Assignment:
Each line of data below is to be returned exactly, leaving out any picture.

** Opening Data to examine block **

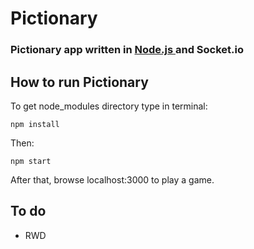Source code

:
# Pictionary #
### Pictionary app written in [Node.js ](https://nodejs.org/en/)and Socket.io ###
##  How to run Pictionary
To get node_modules directory type in terminal:

	npm install
Then: 

	npm start

After that, browse localhost:3000 to play a game.


##  To do
 - RWD
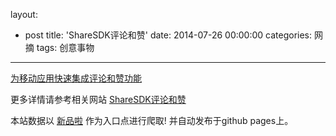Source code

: layout: 
  - post 
title: 'ShareSDK评论和赞' 
date: 2014-07-26 00:00:00 
categories: 网摘 
tags: 创意事物 
---

<a href="http://xinpinla.com/product/282" title="查看产品详情">
								为移动应用快速集成评论和赞功能							</a>  

更多详情请参考相关网站 [ShareSDK评论和赞](http://mob.com/comment)  

本站数据以 [新品啦](http://xinpinla.com/) 作为入口点进行爬取! 并自动发布于github pages上。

** Closing Data to examine block **

Exercise answer:
Source code

:
# Pictionary #
### Pictionary app written in [Node.js ](https://nodejs.org/en/)and Socket.io ###
##  How to run Pictionary
To get node_modules directory type in terminal:

	npm install
Then: 

	npm start

After that, browse localhost:3000 to play a game.


##  To do
 - RWD
Source code

: layout: 
  - post 
title: 'ShareSDK评论和赞' 
date: 2014-07-26 00:00:00 
categories: 网摘 
tags: 创意事物 
---

<a href="http://xinpinla.com/product/282" title="查看产品详情">
								为移动应用快速集成评论和赞功能							</a>  

更多详情请参考相关网站 [ShareSDK评论和赞](http://mob.com/comment)  

本站数据以 [新品啦](http://xinpinla.com/) 作为入口点进行爬取! 并自动发布于github pages上。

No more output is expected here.